Minister administracji i cyfryzacji Michał Boni zatrudnił w swoim politycznym gabinecie aż 10 osób. Ich miesięczne wynagrodzenia obciążają budżet państwa na 56 tys. miesięcznie, co w skali roku daje sumę 700 tys. zł. – donosi „Super Express”.
Zatrudnienie aż 10 doradców w gabinecie politycznym to rekordowe przedsięwzięcie rekrutacyjne. Zdaniem Super Expressu pozyskani przez Boniego doradcy to dobrzy znajomi ministra. Ich utrzymanie kosztuje miesięcznie blisko 56 tys. złotych.
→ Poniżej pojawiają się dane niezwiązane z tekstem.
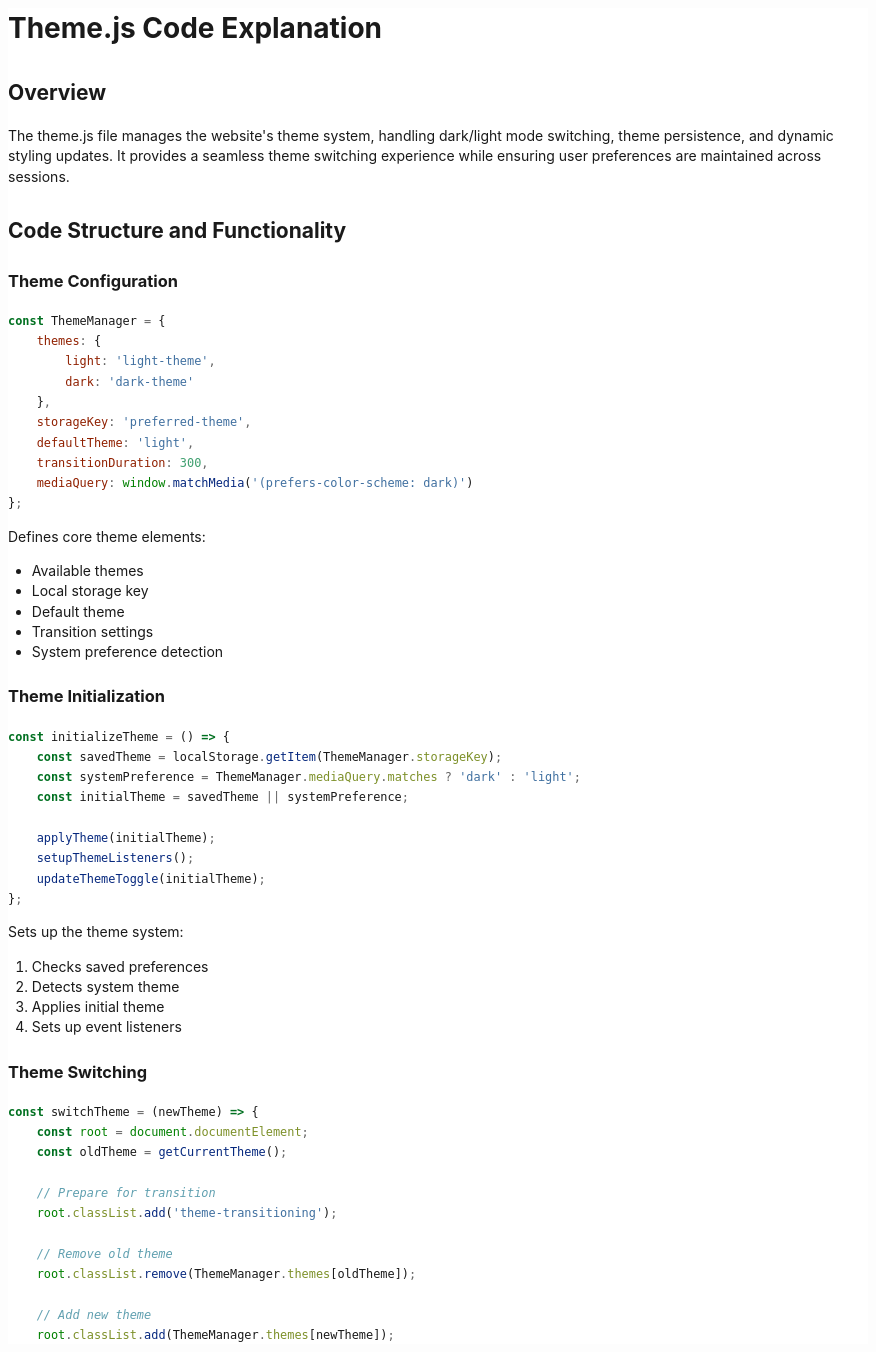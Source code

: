 # Theme.js Code Explanation

## Overview
The theme.js file manages the website's theme system, handling dark/light mode switching, theme persistence, and dynamic styling updates. It provides a seamless theme switching experience while ensuring user preferences are maintained across sessions.

## Code Structure and Functionality

### Theme Configuration
```javascript
const ThemeManager = {
    themes: {
        light: 'light-theme',
        dark: 'dark-theme'
    },
    storageKey: 'preferred-theme',
    defaultTheme: 'light',
    transitionDuration: 300,
    mediaQuery: window.matchMedia('(prefers-color-scheme: dark)')
};
```
Defines core theme elements:
- Available themes
- Local storage key
- Default theme
- Transition settings
- System preference detection

### Theme Initialization
```javascript
const initializeTheme = () => {
    const savedTheme = localStorage.getItem(ThemeManager.storageKey);
    const systemPreference = ThemeManager.mediaQuery.matches ? 'dark' : 'light';
    const initialTheme = savedTheme || systemPreference;
    
    applyTheme(initialTheme);
    setupThemeListeners();
    updateThemeToggle(initialTheme);
};
```
Sets up the theme system:
1. Checks saved preferences
2. Detects system theme
3. Applies initial theme
4. Sets up event listeners

### Theme Switching
```javascript
const switchTheme = (newTheme) => {
    const root = document.documentElement;
    const oldTheme = getCurrentTheme();
    
    // Prepare for transition
    root.classList.add('theme-transitioning');
    
    // Remove old theme
    root.classList.remove(ThemeManager.themes[oldTheme]);
    
    // Add new theme
    root.classList.add(ThemeManager.themes[newTheme]);
```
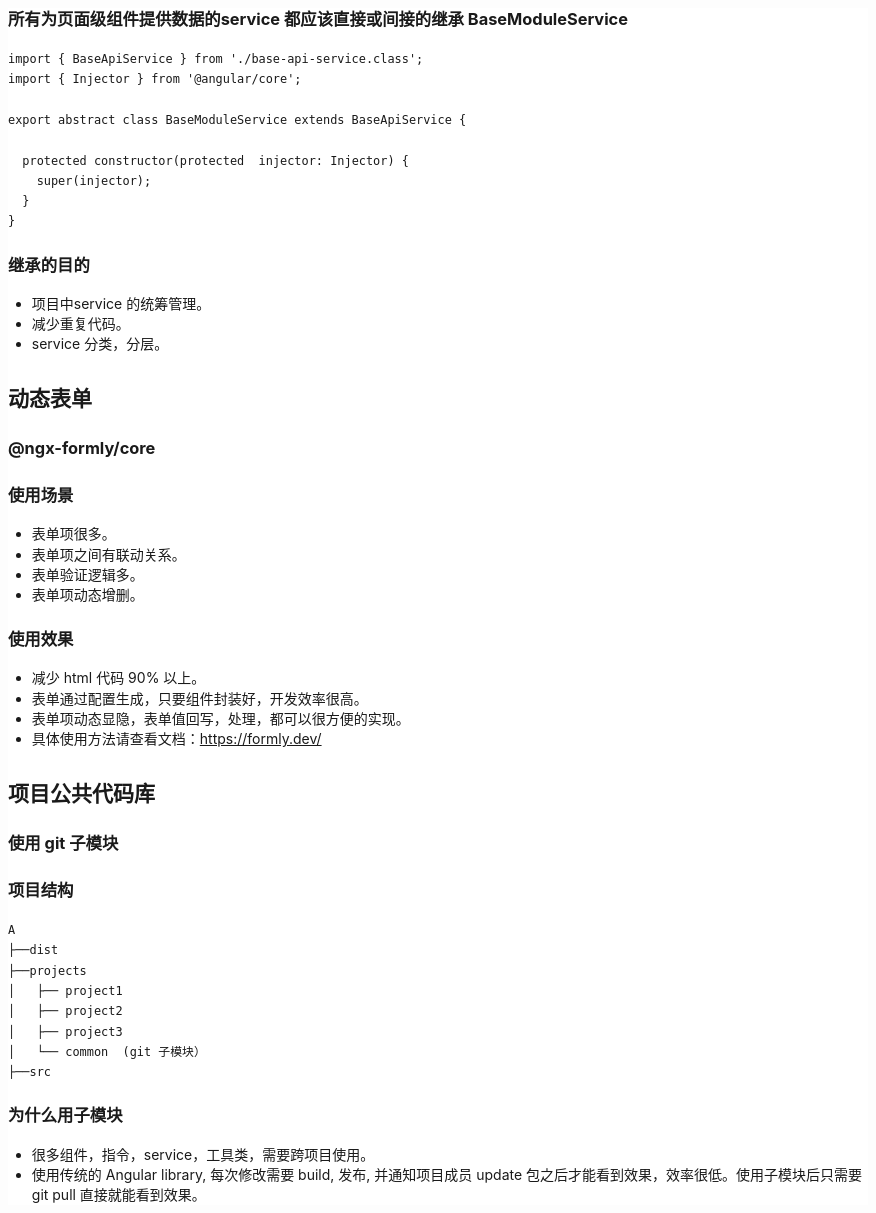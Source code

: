 ### 所有为页面级组件提供数据的service 都应该直接或间接的继承 BaseModuleService

```
import { BaseApiService } from './base-api-service.class';
import { Injector } from '@angular/core';

export abstract class BaseModuleService extends BaseApiService {

  protected constructor(protected  injector: Injector) {
    super(injector);
  }
}
```

### 继承的目的

- 项目中service 的统筹管理。
- 减少重复代码。
- service 分类，分层。


## 动态表单 

### @ngx-formly/core

### 使用场景

- 表单项很多。
- 表单项之间有联动关系。
- 表单验证逻辑多。
- 表单项动态增删。

### 使用效果

- 减少 html 代码 90% 以上。
- 表单通过配置生成，只要组件封装好，开发效率很高。
- 表单项动态显隐，表单值回写，处理，都可以很方便的实现。
- 具体使用方法请查看文档：<https://formly.dev/>


## 项目公共代码库

### 使用 git 子模块

### 项目结构

```
A
├──dist
├──projects
│   ├── project1
│   ├── project2
│   ├── project3
│   └── common  (git 子模块）
├──src
```

### 为什么用子模块
- 很多组件，指令，service，工具类，需要跨项目使用。
- 使用传统的 Angular library, 每次修改需要 build, 发布, 并通知项目成员 update 包之后才能看到效果，效率很低。使用子模块后只需要 git pull 直接就能看到效果。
Kwota niebagatelna, zwłaszcza w kontekście zapowiadanej przez rząd polityki oszczędnościowej.
Politycy PiS wielokrotnie podkreślali, że gabinety polityczne to instytucje o bliżej nieokreślonych zadaniach, dlatego należy je jak najszybciej zlikwidować.
Szef resortu cyfryzacji broni jednak zasadności swojego gabinetu.
Do podstawowych zadań osób pracujących w gabinetach politycznych należy doradzanie ministrom w zakresie kierowania powierzonym działem administracji rządowej oraz wsparcie w zakresie realizacji zadań
– stwierdza.
Celność doboru doradców widać najlepiej po licznych wpadkach ministerstwa. Spisali się również świetnie przy analizie podpisanego przez Polskę dokumentu ACTA.